AVAILABLE RECORDS below:

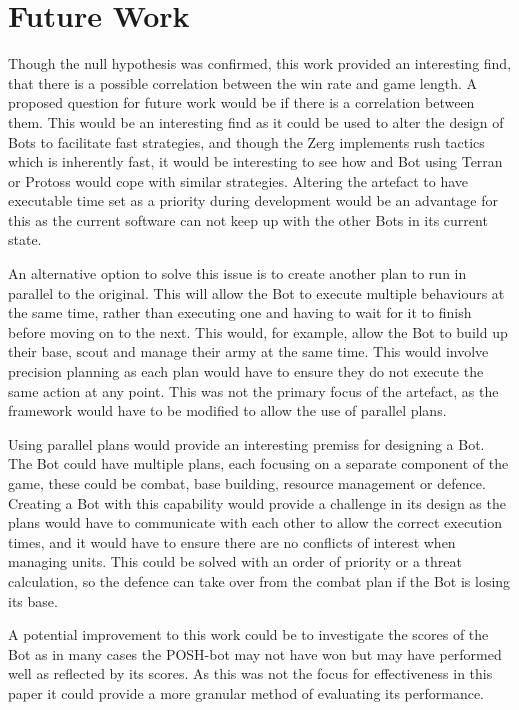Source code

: \documentclass[journal]{IEEEtran}
\begin{document}
	\section{Future Work}
	Though the null hypothesis was confirmed, this work provided an interesting find, that there is a possible correlation between the win rate and game length. A proposed question for future work would be if there is a correlation between them. This would be an interesting find as it could be used to alter the design of Bots to facilitate fast strategies, and though the Zerg implements rush tactics which is inherently fast, it would be interesting to see how and Bot using Terran or Protoss would cope with similar strategies.
	Altering the artefact to have executable time set as a priority during development would be an advantage for this as the current software can not keep up with the other Bots in its current state.
	
	An alternative option to solve this issue is to create another plan to run in parallel to the original. This will allow the Bot to execute multiple behaviours at the same time, rather than executing one and having to wait for it to finish before moving on to the next. This would, for example, allow the Bot to build up their base, scout and manage their army at the same time. This would involve precision planning as each plan would have to ensure they do not execute the same action at any point. This was not the primary focus of the artefact, as the framework would have to be modified to allow the use of parallel plans.
	
	Using parallel plans would provide an interesting premiss for designing a Bot. The Bot could have multiple plans, each focusing on a separate component of the game, these could be combat, base building, resource management or defence. Creating a Bot with this capability would provide a challenge in its design as the plans would have to communicate with each other to allow the correct execution times, and it would have to ensure there are no conflicts of interest when managing units. This could be solved with an order of priority or a threat calculation, so the defence can take over from the combat plan if the Bot is losing its base.
	
	A potential improvement to this work could be to investigate the scores of the Bot as in many cases the POSH-bot may not have won but may have performed well as reflected by its scores. As this was not the focus for effectiveness in this paper it could provide a more granular method of evaluating its performance. 
	
\end{document}
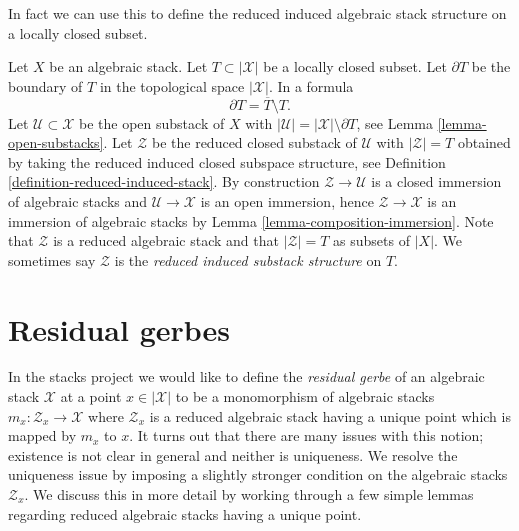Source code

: \noindent
In fact we can use this to define the reduced induced algebraic
stack structure on a locally closed subset.

\begin{remark}
\label{remark-stack-structure-locally-closed-subset}
Let $X$ be an algebraic stack.
Let $T \subset |\mathcal{X}|$ be a locally closed subset.
Let $\partial T$ be the boundary of $T$ in
the topological space $|\mathcal{X}|$. In a formula
$$
\partial T = \overline{T} \setminus T.
$$
Let $\mathcal{U} \subset \mathcal{X}$ be the open substack of $X$ with
$|\mathcal{U}| = |\mathcal{X}| \setminus \partial T$, see
Lemma \ref{lemma-open-substacks}.
Let $\mathcal{Z}$ be the reduced closed substack of $\mathcal{U}$ with
$|\mathcal{Z}| = T$ obtained by taking the reduced induced
closed subspace structure, see
Definition \ref{definition-reduced-induced-stack}.
By construction $\mathcal{Z} \to \mathcal{U}$ is a closed immersion of
algebraic stacks and $\mathcal{U} \to \mathcal{X}$ is an open immersion,
hence $\mathcal{Z} \to \mathcal{X}$ is an immersion of algebraic stacks by
Lemma \ref{lemma-composition-immersion}.
Note that $\mathcal{Z}$ is a reduced algebraic stack and that
$|\mathcal{Z}| = T$ as subsets of $|X|$. We sometimes say
$\mathcal{Z}$ is the {\it reduced induced substack structure} on $T$.
\end{remark}













\section{Residual gerbes}
\label{section-residual-gerbe}

\noindent
In the stacks project we would like to define the {\it residual gerbe}
of an algebraic stack $\mathcal{X}$ at a point $x \in |\mathcal{X}|$
to be a monomorphism of algebraic stacks
$m_x : \mathcal{Z}_x \to \mathcal{X}$ where $\mathcal{Z}_x$ is a reduced
algebraic stack having a unique point which is mapped by $m_x$ to $x$.
It turns out that there are many issues with this notion; existence is not
clear in general and neither is uniqueness.
We resolve the uniqueness issue by imposing a slightly stronger
condition on the algebraic stacks $\mathcal{Z}_x$.
We discuss this in more detail by working through a few simple lemmas
regarding reduced algebraic stacks having a unique point.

End of AVAILABLE RECORDS.

- WHAT TO DO
Count how many lines above include the word "Bots" and answer with that figure only.

- RESPONSE AREA
2